Information provided:
+++
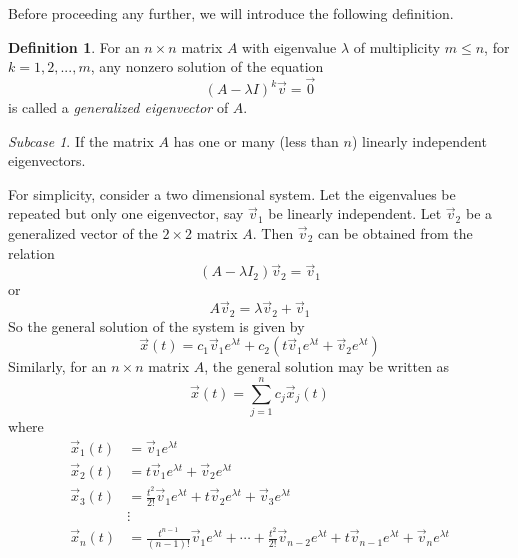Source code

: \documentclass[11pt]{book}
\theoremstyle{definition}\newtheorem{definition}[subsection]{Definition}
\theoremstyle{definition}\newtheorem{example}[subsection]{Example}
\theoremstyle{definition}\newtheorem{notation}[subsection]{Notation}
\theoremstyle{definition}\newtheorem{remark}[subsection]{Remark}
\theoremstyle{theorem}\newtheorem{theorem}[subsection]{Theorem}
\theoremstyle{theorem}\newtheorem{lemma}[subsection]{Lemma}
\theoremstyle{theorem}\newtheorem{proposition}[subsection]{Proposition}
\theoremstyle{theorem}\newtheorem{corollary}[subsection]{Corollary}
\theoremstyle{theorem}\newtheorem{case}{Case}
\theoremstyle{remark}\newtheorem{subcase}{Subcase}[case]
\begin{document}
Before proceeding any further, we will introduce the following definition.

\begin{definition}\label{definition:1.2.1}
    For an $n \times n$ matrix $A$ with eigenvalue $\lambda$ of multiplicity $m \leq n$, for $k = 1, 2,..., m$, any nonzero solution of the equation
    \begin{equation*}
        (A - \lambda I)^k\vec{v} = \vec{0}
    \end{equation*}
    is called a \emph{generalized eigenvector} of $A$. 
\end{definition}

\begin{subcase}
    If the matrix $A$ has one or many (less than $n$) linearly independent eigenvectors. 
\end{subcase}

For simplicity, consider a two dimensional system. Let the eigenvalues be repeated but only one eigenvector, say $\vec{v}_1$ be linearly independent. Let $\vec{v}_2$ be a generalized vector of the $2 \times 2$ matrix $A$. Then $\vec{v}_2$ can be obtained from the relation
\begin{equation*}
    (A - \lambda I_2)\vec{v}_2 = \vec{v}_1
\end{equation*}
or
\begin{equation*}
    A\vec{v}_2 = \lambda \vec{v}_2 + \vec{v}_1
\end{equation*}
So the general solution of the system is given by
\begin{equation*}
    \vec{x}(t) = c_1\vec{v}_1e^{\lambda t} + c_2(t\vec{v}_1e^{\lambda t} + \vec{v}_2e^{\lambda t})
\end{equation*}
Similarly, for an $n \times n$ matrix $A$, the general solution may be written as
\begin{equation*}
    \vec{x}(t) = \sum_{j = 1}^{n} c_j\vec{x}_j(t)
\end{equation*}
where
\begin{align*}
    \vec{x}_1(t) &= \vec{v}_1e^{\lambda t} \\
    \vec{x}_2(t) &= t\vec{v}_1e^{\lambda t} + \vec{v}_2e^{\lambda t} \\
    \vec{x}_3(t) &= \frac{t^2}{2!}\vec{v}_1e^{\lambda t} + t\vec{v}_2e^{\lambda t} + \vec{v}_3e^{\lambda t} \\
    &\vdots \\
    \vec{x}_n(t) &= \frac{t^{n - 1}}{(n - 1)!}\vec{v}_1e^{\lambda t} + \cdots + \frac{t^2}{2!}\vec{v}_{n - 2}e^{\lambda t} + t\vec{v}_{n - 1}e^{\lambda t} + \vec{v}_ne^{\lambda t}
\end{align*}
\end{document}
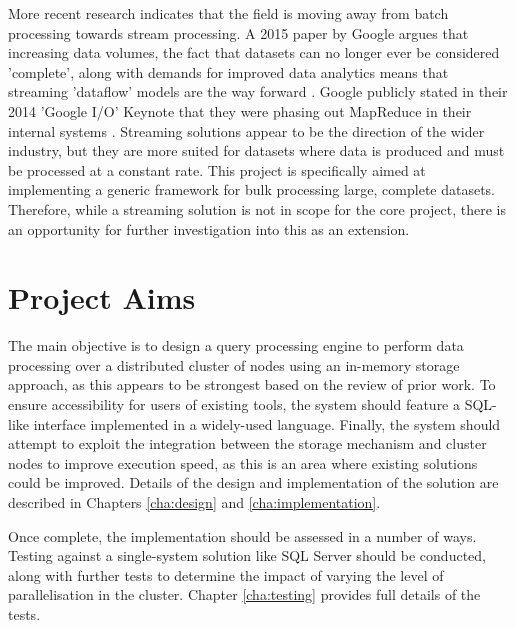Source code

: More recent research indicates that the field is moving away from batch processing towards stream processing. A 2015 paper by Google argues that increasing data volumes, the fact that datasets can no longer ever be considered 'complete', along with demands for improved data analytics means that streaming 'dataflow' models are the way forward  \cite{akidau2015dataflow}. Google publicly stated in their 2014 'Google I/O' Keynote that they were phasing out MapReduce in their internal systems \cite{googleio2014}. 
Streaming solutions appear to be the direction of the wider industry, but they are more suited for datasets where data is produced and must be processed at a constant rate. This project is specifically aimed at implementing a generic framework for bulk processing large, complete datasets. Therefore, while a streaming solution is not in scope for the core project, there is an opportunity for further investigation into this as an extension.

\section{Project Aims}
The main objective is to design a query processing engine to perform data processing over a distributed cluster of nodes using an in-memory storage approach, as this appears to be strongest based on the review of prior work. To ensure accessibility for users of existing tools, the system should feature a SQL-like interface implemented in a widely-used language. Finally, the system should attempt to exploit the integration between the storage mechanism and cluster nodes to improve execution speed, as this is an area where existing solutions could be improved. Details of the design and implementation of the solution are described in Chapters \ref{cha:design} and \ref{cha:implementation}.

Once complete, the implementation should be assessed in a number of ways. Testing against a single-system solution like SQL Server should be conducted, along with further tests to determine the impact of varying the level of parallelisation in the cluster. Chapter \ref{cha:testing} provides full details of the tests.

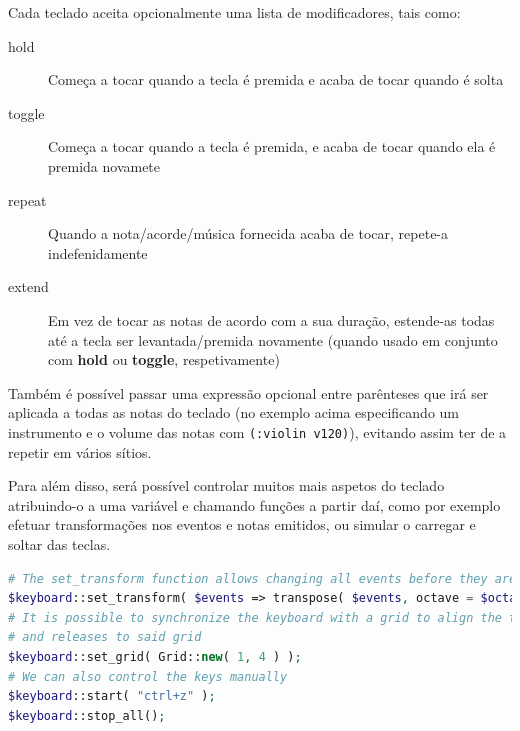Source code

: Cada\label{modifiers} teclado aceita opcionalmente uma lista de modificadores, tais como:
\begin{description}
    \item[hold] Começa a tocar quando a tecla é premida e acaba de tocar quando é solta
    \item[toggle] Começa a tocar quando a tecla é premida, e acaba de tocar quando ela é premida novamete
    \item[repeat] Quando a nota/acorde/música fornecida acaba de tocar, repete-a indefenidamente
    \item[extend] Em vez de tocar as notas de acordo com a sua duração, estende-as todas até a tecla ser levantada/premida novamente (quando usado em conjunto com \textbf{hold} ou \textbf{toggle}, respetivamente)
\end{description}

Também é possível passar uma expressão opcional entre parênteses que irá ser aplicada a todas as notas do teclado (no exemplo acima especificando um instrumento e o volume das notas com \texttt{(:violin v120)}), evitando assim ter de a repetir em vários sítios.

Para além disso, será possível controlar muitos mais aspetos do teclado atribuindo-o a uma variável e chamando funções a partir daí, como por exemplo efetuar transformações nos eventos e notas emitidos, ou simular o carregar e soltar das teclas.

\begin{lstlisting}[caption=Exemplo da sintaxe proposta da linguagem,language=PHP]
# The set_transform function allows changing all events before they are emitted by this keyboard
$keyboard::set_transform( $events => transpose( $events, octave = $octave ) );
# It is possible to synchronize the keyboard with a grid to align the timings of key presses 
# and releases to said grid
$keyboard::set_grid( Grid::new( 1, 4 ) );
# We can also control the keys manually
$keyboard::start( "ctrl+z" );
$keyboard::stop_all();

\end{lstlisting}

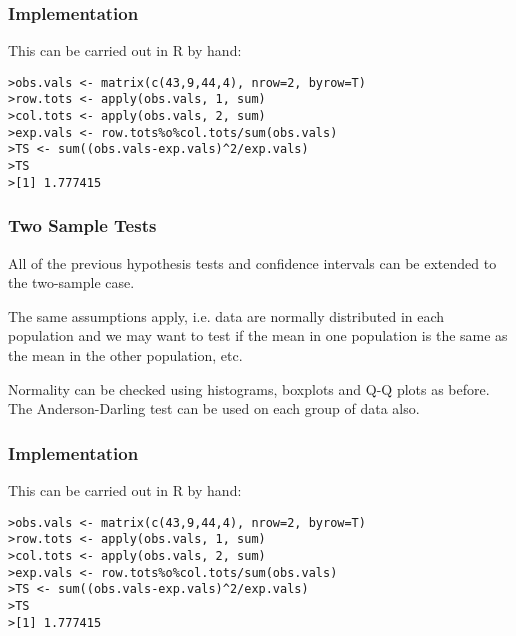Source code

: \subsubsection{Implementation}

This can be carried out in R by hand:

\footnotesize \begin{verbatim}
>obs.vals <- matrix(c(43,9,44,4), nrow=2, byrow=T)
>row.tots <- apply(obs.vals, 1, sum)
>col.tots <- apply(obs.vals, 2, sum)
>exp.vals <- row.tots%o%col.tots/sum(obs.vals)
>TS <- sum((obs.vals-exp.vals)^2/exp.vals)
>TS
>[1] 1.777415
\end{verbatim}\normalsize





\subsubsection{Two Sample Tests}


All of the previous hypothesis tests and confidence intervals can be
extended to the two-sample case.

The same assumptions apply, i.e. data are normally distributed in
each population and we may want to test if the mean in one
population is the same as the mean in the other population, etc.

Normality can be checked using histograms, boxplots and Q-Q
plots as before. The Anderson-Darling test can be used on
each group of data also.


\subsubsection{Implementation}

This can be carried out in R by hand:

\footnotesize \begin{verbatim}
>obs.vals <- matrix(c(43,9,44,4), nrow=2, byrow=T)
>row.tots <- apply(obs.vals, 1, sum)
>col.tots <- apply(obs.vals, 2, sum)
>exp.vals <- row.tots%o%col.tots/sum(obs.vals)
>TS <- sum((obs.vals-exp.vals)^2/exp.vals)
>TS
>[1] 1.777415
\end{verbatim}\normalsize

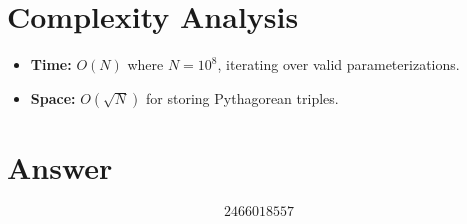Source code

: \documentclass[12pt]{article}
\begin{document}
\section{Complexity Analysis}

\begin{itemize}
    \item \textbf{Time:} $O(N)$ where $N = 10^8$, iterating over valid parameterizations.
    \item \textbf{Space:} $O(\sqrt{N})$ for storing Pythagorean triples.
\end{itemize}

\section{Answer}

\[
\boxed{2466018557}
\]
\end{document}
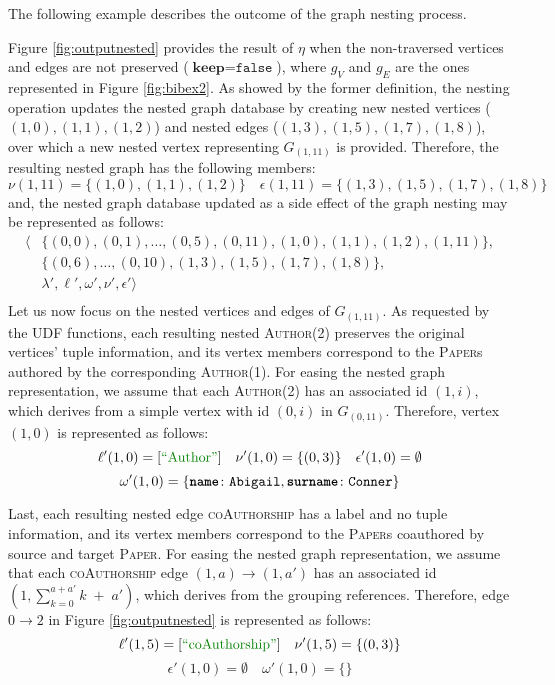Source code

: The following example describes the outcome of the graph nesting process.

\begin{ex}[label=exNest]
Figure \ref{fig:outputnested} provides the result of $\eta$ when the non-traversed vertices and edges are not preserved ($\textbf{keep}=\texttt{false}$), where $g_V$ and $g_E$ are the ones represented in Figure \ref{fig:bibex2}. As showed by the former definition, the nesting operation updates the nested graph database by creating new nested vertices ($(1,0),(1,1),(1,2)$) and nested edges ($(1,3),(1,5),(1,7),(1,8)$), over which a new nested vertex representing $G_{(1,11)}$ is provided. Therefore, the resulting nested graph has the following members:
\[\nu(1,11)=\{(1,0),(1,1),(1,2)\}\quad \epsilon(1,11)=\{(1,3),(1,5),(1,7),(1,8)\}\]
and, the nested graph database updated as a side effect of the graph nesting may be represented as follows:
\[\begin{split}
\big\langle &\{(0,0),(0,1),\dots,(0,5),(0,11),(1,0),(1,1),(1,2),(1,11)\},\\
	  & \{(0,6),\dots,(0,10),(1,3),(1,5),(1,7),(1,8)\}, \\
	  & \lambda',\ell',\omega',\nu',\epsilon'\big\rangle\\
\end{split}\]
Let us now focus on the nested vertices and edges of $G_{(1,11)}$. As requested by the UDF functions, each resulting nested \textsc{Author}(2) preserves the original  vertices' tuple information, and its vertex members correspond to the \textsc{Paper}s authored by the corresponding \textsc{Author}(1). For easing the nested graph representation, we assume that each \textsc{Author}(2) has an associated  id $(1,i)$, which derives from a simple vertex with id $(0,i)$ in $G_{(0,11)}$. Therefore, vertex $(1,0)$ is represented as follows:
\[\ell'(1,0)=[\mstr{Author}]\quad\nu'(1,0)=\{(0,3)\}\quad \epsilon'(1,0)=\emptyset\] \[\omega'(1,0)=\{\texttt{\textbf{name}}\colon\texttt{Abigail},\texttt{\textbf{surname}}\colon\texttt{Conner}\}\]

Last, each resulting nested edge \textsc{coAuthorship} has a  label and no tuple information, and its vertex members correspond to the \textsc{Paper}s coauthored by source and target \textsc{Paper}.
For easing the nested graph representation, we assume that each \textsc{coAuthorship} edge $(1,a)\to (1,a')$ has an associated id $(1,\sum_{k=0}^{a+a'}k\;+\;a')$, which derives from the grouping references. Therefore, edge $0\to 2$ in Figure \ref{fig:outputnested} is represented as follows:
\[\ell'(1,5)=[\mstr{coAuthorship}]\quad\nu'(1,5)=\{(0,3)\}\] \[\epsilon'(1,0)=\emptyset\quad \omega'(1,0)=\{\}\]
\end{ex}


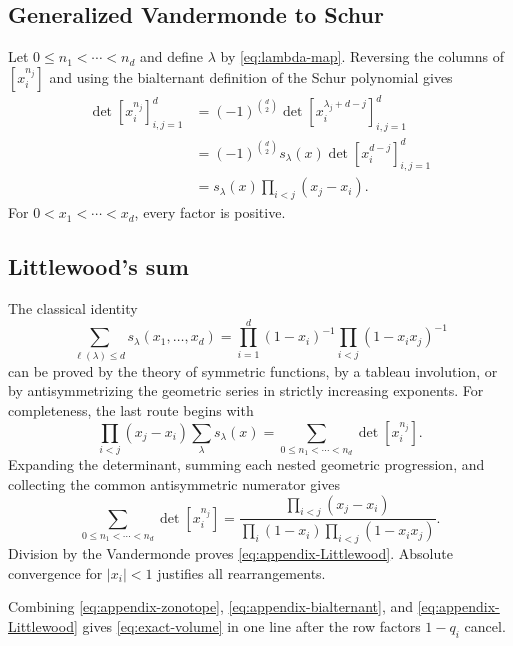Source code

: \documentclass[11pt,a4paper]{article}
\theoremstyle{definition}
\theoremstyle{remark}
\begin{document}
\subsection{Generalized Vandermonde to Schur}

Let $0\le n_1<\cdots<n_d$ and define $\lambda$ by \eqref{eq:lambda-map}.  Reversing the columns of $[x_i^{n_j}]$ and using the bialternant definition of the Schur polynomial gives
\begin{align}
 \det[x_i^{n_j}]_{i,j=1}^d
 &=(-1)^{\binom d2}
   \det[x_i^{\lambda_j+d-j}]_{i,j=1}^d\\
 &=(-1)^{\binom d2}s_\lambda(x)
   \det[x_i^{d-j}]_{i,j=1}^d\\
 &=s_\lambda(x)\prod_{i<j}(x_j-x_i).
 \label{eq:appendix-bialternant}
\end{align}
For $0<x_1<\cdots<x_d$, every factor is positive.

\subsection{Littlewood's sum}

The classical identity~\cite{Macdonald,StanleyEC2}
\begin{equation}
  \sum_{\ell(\lambda)\le d}s_\lambda(x_1,\ldots,x_d)
   =\prod_{i=1}^d(1-x_i)^{-1}
    \prod_{i<j}(1-x_ix_j)^{-1}
  \label{eq:appendix-Littlewood}
\end{equation}
can be proved by the theory of symmetric functions, by a tableau involution, or by antisymmetrizing the geometric series in strictly increasing exponents.  For completeness, the last route begins with
\begin{equation}
 \prod_{i<j}(x_j-x_i)
 \sum_\lambda s_\lambda(x)
  =\sum_{0\le n_1<\cdots<n_d}\det[x_i^{n_j}].
 \label{eq:antisym-sum}
\end{equation}
Expanding the determinant, summing each nested geometric progression, and collecting the common antisymmetric numerator gives
\begin{equation}
 \sum_{0\le n_1<\cdots<n_d}\det[x_i^{n_j}]
  =\frac{\prod_{i<j}(x_j-x_i)}
         {\prod_i(1-x_i)\prod_{i<j}(1-x_ix_j)}.
 \label{eq:strict-exponent-sum}
\end{equation}
Division by the Vandermonde proves \eqref{eq:appendix-Littlewood}.  Absolute convergence for $|x_i|<1$ justifies all rearrangements.

Combining \eqref{eq:appendix-zonotope}, \eqref{eq:appendix-bialternant}, and \eqref{eq:appendix-Littlewood} gives \eqref{eq:exact-volume} in one line after the row factors $1-q_i$ cancel.
\end{document}

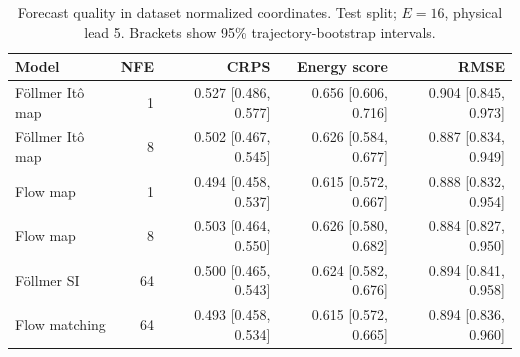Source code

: \begin{table}[t]
\centering
\small
\setlength{\tabcolsep}{3pt}
\caption{Forecast quality in dataset normalized coordinates. Test split; $E=16$, physical lead 5. Brackets show 95\% trajectory-bootstrap intervals.}
\label{tab:map-quality}
\begin{tabular}{lrrrr}
\toprule
Model & NFE & CRPS & Energy score & RMSE \\
\midrule
Föllmer Itô map & 1 & 0.527 [0.486, 0.577] & 0.656 [0.606, 0.716] & 0.904 [0.845, 0.973] \\
Föllmer Itô map & 8 & 0.502 [0.467, 0.545] & 0.626 [0.584, 0.677] & 0.887 [0.834, 0.949] \\
\addlinespace
Flow map & 1 & 0.494 [0.458, 0.537] & 0.615 [0.572, 0.667] & 0.888 [0.832, 0.954] \\
Flow map & 8 & 0.503 [0.464, 0.550] & 0.626 [0.580, 0.682] & 0.884 [0.827, 0.950] \\
\addlinespace
Föllmer SI & 64 & 0.500 [0.465, 0.543] & 0.624 [0.582, 0.676] & 0.894 [0.841, 0.958] \\
\addlinespace
Flow matching & 64 & 0.493 [0.458, 0.534] & 0.615 [0.572, 0.665] & 0.894 [0.836, 0.960] \\
\bottomrule
\end{tabular}
\end{table}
+++
Using the data above, transcribe the lines that run from the line with "# The set_transform" to the line with "Grid::new( 1, 4 ) );", both ends kept, and output nothing else.

# The set_transform function allows changing all events before they are emitted by this keyboard
$keyboard::set_transform( $events => transpose( $events, octave = $octave ) );
# It is possible to synchronize the keyboard with a grid to align the timings of key presses 
# and releases to said grid
$keyboard::set_grid( Grid::new( 1, 4 ) );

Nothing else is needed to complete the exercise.